Urea treated metal organic frameworks-graphene oxide composites derived N-doped Co-based materials as efficient catalyst for enhanced oxygen reduction

Abstract

Calcining pristine metal organic frameworks in an open system to synthesize N-doped carbon materials always lead to some drawbacks, such as relatively low graphitization degree and great loss of heteroatoms, and these factors greatly influenced the oxygen reduction performance of catalysts.
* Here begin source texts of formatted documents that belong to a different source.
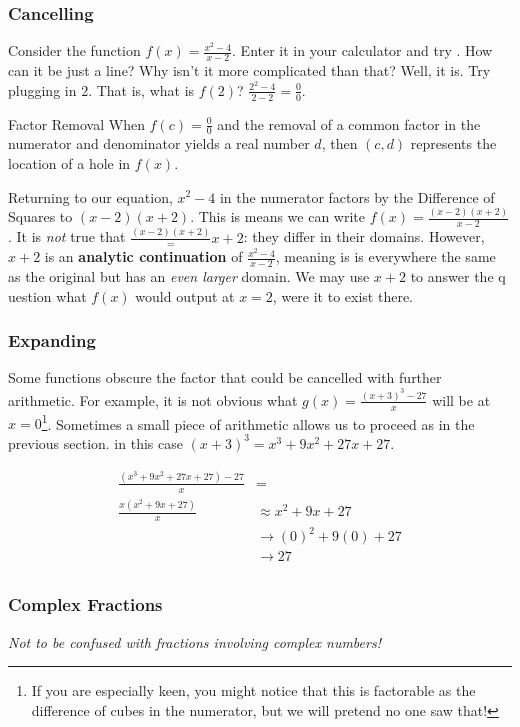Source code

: \subsubsection{Cancelling}
Consider the function $f(x) = \frac{x^2-4}{x-2}$.    Enter it in your calculator and try \Touche[style=function,principal={ZOOM},]
\Touche[style=number, principal=6].  How can it be just a line?  Why isn't it more complicated than that?  
Well, it is.  Try plugging in 2.  That is, what is $f(2)$?  $\frac{2^2-4}{2-2} = \frac{0}{0}$.


\begin{derivation}{Factor Removal}
When $f(c)=\frac{0}{0}$ and the removal of a common factor in the numerator and denominator yields a real number $d$,
then $(c,d)$ represents the location of a hole in $f(x)$.
\end{derivation}


Returning to our equation, $x^2-4$ in the numerator factors by the 
Difference of Squares to $(x-2)(x+2)$.  This is means
we can write $f(x)=\frac{(x-2)(x+2)}{x-2}$.  It is \emph{not} true that 
$\frac{(x-2)(x+2)} = x+2$: they differ in their domains.
However, $x+2$ is an \textbf{analytic continuation} of $\frac{x^2-4}{x-2}$, 
meaning is is everywhere the same as the
original but has an \textit{even larger} domain.  We may use $x+2$ to answer the q
uestion what $f(x)$ would output
at $x=2$, were it to exist there.

\subsubsection{Expanding}
Some functions obscure the factor that could be cancelled with further arithmetic.  For example, it is not obvious
what $g(x)=\frac{(x+3)^3-27}{x}$ will be at $x=0$\footnote{If you are especially keen, you might notice that this is
factorable as the difference of cubes in the numerator, but we will pretend no one saw that!}.  Sometimes a small
piece of arithmetic allows us to proceed as in the previous section.  in this case $(x+3)^3=x^3+9x^2+27x+27$.


\begin{align*}
\frac{(x^3+9x^2+27x+27)-27}{x} &=\\
\frac{x(x^2+9x+27)}{x} & \approx x^2+9x+27\\
& \rightarrow (0)^2+9(0)+27 \\
&\rightarrow 27\\
\end{align*}


\subsubsection{Complex Fractions}
\emph{Not to be confused with fractions involving complex numbers!}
In this work, a closed calcination method with three steps pathway has been developed to calcine the in-situ synthesized Co-MOF-GO/Urea composite to obtain the highly graphitized and high N content materials as enhanced oxygen reduction catalysts. During the pyrolysis process, the urea not only served as the additional N source, but also played the role of etching the pore structure by using the produced ammonia gas from polycondensation reaction. After careful adjustment the mass ratio of urea and graphene oxide, a Co-GO-C/N catalyst with high specific surface area, increased N content and abundant of pore structure has obtained. When being used for electrochemistry oxygen reduction reaction, the optimal Co-GO(50)-C/N(2.5) catalyst exhibits almost comparable oxygen reduction performance with the Pt/C in alkaline media, and the onset and half-wave potentials of which are 92 mV and 97 mV higher than that of pristine Co-MOF derived Co-GO(0)-C/N(0) catalyst. In addition, it also exhibits excellent methanol and ethanol tolerance and outstanding long-term durability.